I have some function which trying to lock std::mutex and if mutex successfully locked, function creates std::thread with lambda-function as thread function parameter, and also passes it lock using std::move():

static std::mutex mtx;
// some mutex defended stuff

void someFunc() {
    // try lock mutex using unique_lock
    std::unique_lock<std::mutex> lock(mtx, std::try_to_lock);
    if(!lock.owns_lock()) {
        return; // locking fails
    }

    // task for thread
    auto task = [&](std::unique_lock<std::mutex>&& lock) {
        // do async work and release lock when it done
        lock.unlock();

        // do something after releasing lock
    };

    // create thread, pass lock 
    std::thread taskThread(task, std::move(lock));
    taskThread.detach();
}

I've got compiler error:

<lambda_1918cc58d906c210588b1a8bb33f1b0d>::operator
()(std::unique_lock<_Mutex> &&) const' : cannot convert parameter 1 from
'std::unique_lock<_Mutex>' to 'std::unique_lock<_Mutex> &&'

How should I proper pass std::unique_lock to my lambda?
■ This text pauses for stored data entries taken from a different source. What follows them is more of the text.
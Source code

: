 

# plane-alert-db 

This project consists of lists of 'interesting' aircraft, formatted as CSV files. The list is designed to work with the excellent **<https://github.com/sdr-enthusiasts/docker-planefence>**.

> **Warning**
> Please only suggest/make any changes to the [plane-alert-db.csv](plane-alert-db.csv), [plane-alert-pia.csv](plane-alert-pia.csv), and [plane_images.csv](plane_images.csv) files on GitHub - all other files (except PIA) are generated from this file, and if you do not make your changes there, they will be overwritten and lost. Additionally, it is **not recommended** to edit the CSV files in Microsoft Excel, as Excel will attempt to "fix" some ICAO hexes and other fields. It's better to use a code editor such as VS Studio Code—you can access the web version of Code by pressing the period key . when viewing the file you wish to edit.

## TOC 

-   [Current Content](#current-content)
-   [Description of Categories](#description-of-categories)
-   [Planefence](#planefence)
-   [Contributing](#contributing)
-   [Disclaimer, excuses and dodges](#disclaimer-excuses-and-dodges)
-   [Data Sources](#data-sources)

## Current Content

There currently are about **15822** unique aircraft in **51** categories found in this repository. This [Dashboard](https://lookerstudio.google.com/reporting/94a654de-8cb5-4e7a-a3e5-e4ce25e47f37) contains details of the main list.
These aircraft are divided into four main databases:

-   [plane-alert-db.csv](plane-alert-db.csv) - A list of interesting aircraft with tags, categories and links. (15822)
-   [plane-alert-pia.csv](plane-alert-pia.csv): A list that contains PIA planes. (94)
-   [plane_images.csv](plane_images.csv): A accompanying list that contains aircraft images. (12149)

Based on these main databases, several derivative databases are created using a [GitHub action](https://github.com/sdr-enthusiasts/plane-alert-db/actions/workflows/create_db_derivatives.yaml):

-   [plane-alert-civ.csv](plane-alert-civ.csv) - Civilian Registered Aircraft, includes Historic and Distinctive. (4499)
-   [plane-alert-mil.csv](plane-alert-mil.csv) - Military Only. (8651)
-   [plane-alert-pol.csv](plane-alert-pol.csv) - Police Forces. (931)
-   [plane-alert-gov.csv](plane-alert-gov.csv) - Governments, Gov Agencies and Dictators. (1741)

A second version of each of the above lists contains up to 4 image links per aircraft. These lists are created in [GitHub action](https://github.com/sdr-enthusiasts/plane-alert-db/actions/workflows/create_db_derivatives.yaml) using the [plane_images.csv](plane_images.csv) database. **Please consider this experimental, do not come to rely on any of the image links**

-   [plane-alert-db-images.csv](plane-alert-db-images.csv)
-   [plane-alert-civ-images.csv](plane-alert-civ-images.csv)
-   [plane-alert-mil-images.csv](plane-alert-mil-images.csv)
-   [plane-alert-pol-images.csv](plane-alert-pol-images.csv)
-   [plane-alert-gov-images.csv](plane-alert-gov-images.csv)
UPD: In fact this function is a native C API libaray call, it tryes to start some library operation async and returns control immediately in any case, returning some return code to caller. This code is simplified to concentrate on particaular issue.

Answer 1

Your code compiles on both gcc and clang. It fails to compile on VS2013 (VC12) because of a bug in the implementation that requires the arguments to the std::thread constructor to be copyable. This results in the compiler attempting to copy the std::unique_lock, which, of course, fails.

However, your code has undefined behavior because you're locking and unlocking the mutex in two different threads, which is not allowed. The thread unlocking it must be the same as the one that had previously locked it.